“I felt like I was in a National Geographic show,” said Dr. Melinda Butler as she watched orcas swim across the cold waters to flip penguins into the air and swim around them “like a cat with a mouse.”
In December 2025, Jones College Biology instructor Dr. Butler took a trip to Antarctica to encounter the wildlife previously only seen in textbooks.
Butler began her journey on Dec. 16, 2025 to get to the Antarctic Peninsula, the closest point of Antarctica mainland to South America. She left Gulfport, Mississippi, for Houston, then flew to Buenos Aires, where Butler and her husband spent the afternoon and night, before their next flight.
“My husband, Jody, and I have never taken any extended vacations,” said Butler. “In fact, [we’ve taken] few vacations at all in the past 20 years.”
This trip had been in the works for three years, when Butler had the idea of taking a big vacation to Europe, but her husband was not interested in any place suggested.
However, inspiration struck. A book on Sir Ernest Shackleton’s 1914 expedition trip to Antarctica and a show on researchers drilling through the ice of Antarctica gave Butler the winning idea.

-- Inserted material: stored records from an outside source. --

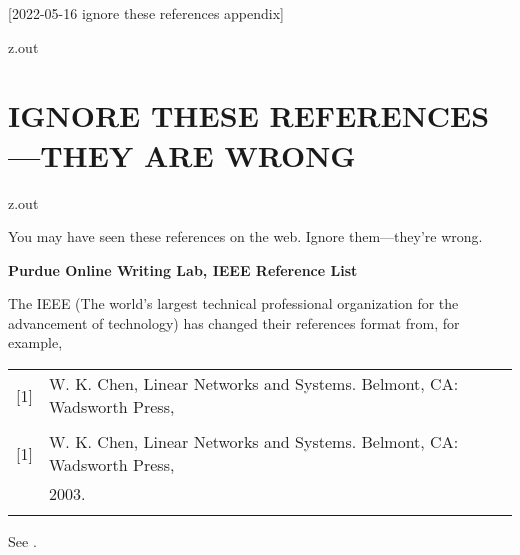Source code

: [2022-05-16 ignore these references appendix]

\begin{VerbatimOut}{z.out}
\chapter{IGNORE THESE REFERENCES---THEY ARE WRONG}
\end{VerbatimOut}

\MyIO


\begin{VerbatimOut}{z.out}

You may have seen these references on the web.
Ignore them---they're wrong.

\noindent
\textbf{Purdue Online Writing Lab, IEEE Reference List}
\cite{owl}

The IEEE
(The world's largest technical professional organization
for the advancement
of technology)
has changed their references format from,
for example,

\noindent
\begin{tabular}{@{}ll@{}}
\noalign{\vspace*{6pt}}
  [1]& W. K. Chen, Linear Networks and Systems. Belmont, CA: Wadsworth Press,\\
  \multispan{2}{2003.\hfil}\\
\noalign{\vspace*{6pt}}
\noalign{\noindent to}
\noalign{\vspace*{6pt}}
  [1]& W. K. Chen, Linear Networks and Systems. Belmont, CA: Wadsworth Press,\\
  & 2003.\hfil\\
\noalign{\vspace*{6pt}}
\end{tabular}
See
\cite[page~2]{ieeedataport}.
\end{VerbatimOut}

\MyIO


% 
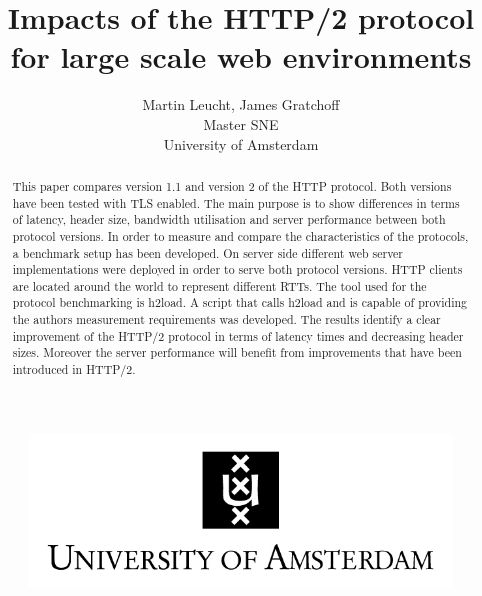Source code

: \documentclass[10pt]{article}
\begin{document}
 
\begin{figure}[!bh]
 	\begin{center}
 	 
 		\huge \title{Impacts of the HTTP/2 protocol for large scale web environments}
		\author{Martin Leucht, James Gratchoff \\
		Master SNE \\ University of Amsterdam} 
		\includegraphics{images/uva.jpeg}
	\maketitle 
		\label{sec:uva}
	\end{center}
\end{figure}
\setlength{\columnsep}{2cm}
\def\columnseprulecolor{\color{blue}}
 
\newpage
\begin{abstract}
This paper compares version 1.1 and version 2 of the HTTP protocol. Both versions have been tested with TLS enabled. The main purpose is to show differences in terms of latency, header size, bandwidth utilisation and server performance between both protocol versions. In order to measure and compare the characteristics of the protocols, a benchmark setup has been developed. On server side different web server implementations were deployed in order to serve both protocol versions. HTTP clients are located around the world to represent different RTTs. The tool used for the protocol benchmarking is h2load. A script that calls h2load and is capable of providing the authors measurement requirements was developed. The results identify a clear improvement of the HTTP/2 protocol in terms of latency times and decreasing header sizes. Moreover the server performance will benefit from improvements that have been introduced in HTTP/2.
\end{abstract}

\newpage
\tableofcontents

\newpage
\newpage


\newpage





\newpage




\newpage

\newpage

\newpage

\newpage

\end{document}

“One night, sitting in the living room watching TV, I finally said [to my husband], ‘what do you think about Antarctica?’ and he said, ‘that might be interesting.’”

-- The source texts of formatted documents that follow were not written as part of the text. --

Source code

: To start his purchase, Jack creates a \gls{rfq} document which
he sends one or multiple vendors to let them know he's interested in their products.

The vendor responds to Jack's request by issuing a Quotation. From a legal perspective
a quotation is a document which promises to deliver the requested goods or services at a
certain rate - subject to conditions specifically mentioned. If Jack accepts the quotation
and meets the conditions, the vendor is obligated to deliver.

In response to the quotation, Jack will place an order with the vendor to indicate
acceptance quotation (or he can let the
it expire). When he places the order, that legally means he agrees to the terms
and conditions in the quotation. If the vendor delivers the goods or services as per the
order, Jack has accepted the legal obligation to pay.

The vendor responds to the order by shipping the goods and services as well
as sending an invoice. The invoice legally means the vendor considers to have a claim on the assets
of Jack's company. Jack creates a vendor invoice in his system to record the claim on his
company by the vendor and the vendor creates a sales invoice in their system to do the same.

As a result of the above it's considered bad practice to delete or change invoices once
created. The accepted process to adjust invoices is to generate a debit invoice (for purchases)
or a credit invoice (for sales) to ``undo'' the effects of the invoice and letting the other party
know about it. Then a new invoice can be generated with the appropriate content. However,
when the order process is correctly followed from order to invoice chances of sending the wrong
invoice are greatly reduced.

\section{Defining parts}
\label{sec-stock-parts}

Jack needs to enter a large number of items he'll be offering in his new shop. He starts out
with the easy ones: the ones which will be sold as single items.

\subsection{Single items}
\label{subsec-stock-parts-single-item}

On the morning of Dec. 18, Butler and her husband flew to Ushuaia, the very southernmost tip of Argentina, where they boarded a Viking cruise ship.
To get to the Antarctic Peninsula, the cruise ship sailed 48 hours through the Beagle Channel and the Drake Passage. Notorious for having one of the strongest ocean currents, the Drake Passage has been reported to have waves as high as 65 feet.

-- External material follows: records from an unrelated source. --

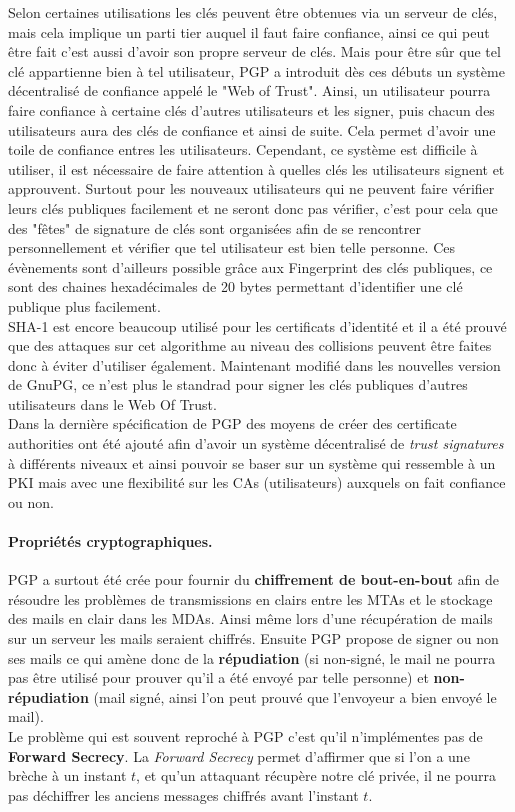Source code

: Selon certaines utilisations les clés peuvent être obtenues via un serveur de clés, mais cela implique un parti tier auquel il faut faire confiance, ainsi ce qui peut être fait c'est aussi d'avoir son propre serveur de clés. Mais pour être sûr que tel clé appartienne bien à tel utilisateur, PGP a introduit dès ces débuts un système décentralisé de confiance appelé le "Web of Trust". Ainsi, un utilisateur pourra faire confiance à certaine clés d'autres utilisateurs et les signer, puis chacun des utilisateurs aura des clés de confiance et ainsi de suite. Cela permet d'avoir une toile de confiance entres les utilisateurs. Cependant, ce système est difficile à utiliser, il est nécessaire de faire attention à quelles clés les utilisateurs signent et approuvent. Surtout pour les nouveaux utilisateurs qui ne peuvent faire vérifier leurs clés publiques facilement et ne seront donc pas vérifier, c'est pour cela que des "fêtes" de signature de clés sont organisées afin de se rencontrer personnellement et vérifier que tel utilisateur est bien telle personne. Ces évènements sont d'ailleurs possible grâce aux Fingerprint des clés publiques, ce sont des chaines hexadécimales de 20 bytes permettant d'identifier une clé publique plus facilement.\\
SHA-1 est encore beaucoup utilisé pour les certificats d'identité et il a été prouvé que des attaques sur cet algorithme au niveau des collisions peuvent être faites~\cite{DBLP:journals/iacr/LeurentP20} donc à éviter d'utiliser également. Maintenant modifié dans les nouvelles version de GnuPG, ce n'est plus le standrad pour signer les clés publiques d'autres utilisateurs dans le Web Of Trust.\\
Dans la dernière spécification de PGP des moyens de créer des certificate authorities ont été ajouté afin d'avoir un système décentralisé de \textit{trust signatures} à différents niveaux et ainsi pouvoir se baser sur un système qui ressemble à un PKI mais avec une flexibilité sur les CAs (utilisateurs) auxquels on fait confiance ou non.
\paragraph*{Propriétés cryptographiques.}
PGP a surtout été crée pour fournir du \textbf{chiffrement de bout-en-bout} afin de résoudre les problèmes de transmissions en clairs entre les MTAs et le stockage des mails en clair dans les MDAs. Ainsi même lors d'une récupération de mails sur un serveur les mails seraient chiffrés. Ensuite PGP propose de signer ou non ses mails ce qui amène donc de la \textbf{répudiation} (si non-signé, le mail ne pourra pas être utilisé pour prouver qu'il a été envoyé par telle personne) et \textbf{non-répudiation} (mail signé, ainsi l'on peut prouvé que l'envoyeur a bien envoyé le mail).\\ 
Le problème qui est souvent reproché à PGP c'est qu'il n'implémentes pas de \textbf{Forward Secrecy}. La \textit{Forward Secrecy} permet d'affirmer que si l'on a une brèche à un instant $t$, et qu'un attaquant récupère notre clé privée, il ne pourra pas déchiffrer les anciens messages chiffrés avant l'instant $t$.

In fact, Butler was told the previous trip made by the cruise ship made most people seasick.
“They call it the Drake Lake or Drake Shake,” said Butler. “We were on the perfect trip; we got Drake Lake both ways.”
On Dec. 21, the cruise ship arrived near Brabant Island on the north side of Antarctica, where Butler first saw Koch Glacier, a four-nautical-mile-long jagged blue ice glacier.
“It’s a beautiful glacier, and it is massive,” said Butler. “The bluer the ice is, the more compact and less air that’s in it. For the little pieces [of ice], you could hear them melt, with air pockets popping; it was like [the sound of] eating Rice Krispies.”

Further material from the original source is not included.